Biology transcends the limits of computation – Perry Marshall – Oct. 2021 Excerpt: 4.4. There is a severe limit on the size of useful statements that can be generated by randomness The statistical syllogism in support of the above statement is as follows: 1. For a computer to generate specific statements consisting of more than 332 bits of information (42 bytes, or 42 letters) through a random “brute force” process requires 10^100 trials to test all combinations 2. 10^100 trials could not be made by any real-world computer in the history of the universe. 3. Therefore, specific statements longer than 332 bits are not realizable through randomness. https://www.sciencedirect.com/science/article/pii/S0079610721000365?via%3Dihub
Although I very much liked Perry Marshall's 'cognition' paper, and thought that he made several important points in his paper, it seems that Marshall missed some rather glaring and obvious points in his paper. For instance, Marshall lists the falsification criteria of his 'cognition' hypothesis as such,
5.3. Falsification Any experiment that demonstrates chemicals can give rise to code without inserting biological cognition will show the model proposed in this paper to be wrong (“Origin Of Life: $10 Million Prize at the Royal Society,” 2019),
Yet, in the abstract Marshall specifically states that,
"According to the reductionist view, the causal chain in biology is chemicals ? code ? cognition.,,, the correct causation sequence is cognition ? code ? chemicals."

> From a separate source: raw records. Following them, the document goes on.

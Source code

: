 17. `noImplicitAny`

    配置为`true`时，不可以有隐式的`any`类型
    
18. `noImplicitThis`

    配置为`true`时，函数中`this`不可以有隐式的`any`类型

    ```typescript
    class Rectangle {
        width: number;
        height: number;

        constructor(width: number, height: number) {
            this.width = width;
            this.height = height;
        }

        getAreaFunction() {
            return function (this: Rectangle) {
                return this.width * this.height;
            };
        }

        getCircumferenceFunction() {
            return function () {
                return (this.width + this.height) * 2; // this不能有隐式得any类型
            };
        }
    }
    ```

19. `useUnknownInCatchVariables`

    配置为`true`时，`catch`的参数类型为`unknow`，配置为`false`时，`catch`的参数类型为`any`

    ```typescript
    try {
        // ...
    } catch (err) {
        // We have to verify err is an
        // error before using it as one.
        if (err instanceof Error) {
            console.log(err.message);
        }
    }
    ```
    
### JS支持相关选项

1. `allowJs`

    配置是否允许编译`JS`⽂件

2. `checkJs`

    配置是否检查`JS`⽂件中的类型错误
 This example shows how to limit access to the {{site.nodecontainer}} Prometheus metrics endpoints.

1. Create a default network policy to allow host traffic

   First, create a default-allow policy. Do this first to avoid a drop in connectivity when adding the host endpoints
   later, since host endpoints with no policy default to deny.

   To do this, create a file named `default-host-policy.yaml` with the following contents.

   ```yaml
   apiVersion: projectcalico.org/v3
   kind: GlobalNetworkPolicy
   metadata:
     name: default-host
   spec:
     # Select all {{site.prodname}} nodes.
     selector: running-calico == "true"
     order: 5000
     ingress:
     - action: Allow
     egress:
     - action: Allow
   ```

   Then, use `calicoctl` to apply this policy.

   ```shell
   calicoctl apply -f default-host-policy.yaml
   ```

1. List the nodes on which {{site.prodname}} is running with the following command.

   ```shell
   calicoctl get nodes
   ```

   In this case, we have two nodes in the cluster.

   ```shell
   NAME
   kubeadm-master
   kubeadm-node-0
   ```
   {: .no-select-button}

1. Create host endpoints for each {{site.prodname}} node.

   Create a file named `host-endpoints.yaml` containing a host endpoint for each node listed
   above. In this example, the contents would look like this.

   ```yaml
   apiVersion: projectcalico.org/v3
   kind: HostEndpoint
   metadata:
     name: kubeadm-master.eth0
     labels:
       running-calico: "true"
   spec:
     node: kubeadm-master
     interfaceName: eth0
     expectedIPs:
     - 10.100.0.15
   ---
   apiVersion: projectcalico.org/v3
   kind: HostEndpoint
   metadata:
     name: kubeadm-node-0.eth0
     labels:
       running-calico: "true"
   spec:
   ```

Thus, since, according to Marshall's own abstract, cognition must precede the existence of 'code', and 'code' precedes the existence of biological life, then clearly Marshall is holding that 'cognition' must precede biological life, yet Marshall is also presupposing in his falsification criteria, (and without any listed evidence that 'biological cognition' can create codes I might add), and contrary to what he had directly stated in his abstract, that 'biological cognition' can create codes. Specifically he stated in his falsification criteria that, "Any experiment that demonstrates chemicals can give rise to code without inserting biological cognition will show the model proposed in this paper to be wrong". I'll go Perry Marshall one better in my falsification criteria for Intelligent Design, "Any experiment that demonstrates that 'biological cognition', all by its lonesome, can give rise to 'code', without inserting "creative intelligence' into the experiment somewhere, will show the Intelligent Design model to be wrong".
1 Thessalonians 5:21 but test all things. Hold fast to what is good.
As I stated yesterday in Marshall's "Biology Transcends The Limits Of Computation" thread, "Christians have been postulating that life has an author for 2000 years now. Long, long, before DNA and “negentropy” was even known about." https://uncommondesc.wpengine.com/biology/researcher-biology-transcends-the-limits-of-computation/#comment-739635
Acts 3:15 You killed the author of life, but God raised him from the dead. We are witnesses of this. John 1:1-4 In the beginning was the Word, and the Word was with God, and the Word was God. He was with God in the beginning. Through him all things were made; without him nothing was made that has been made. In him was life, and that life was the light of all mankind.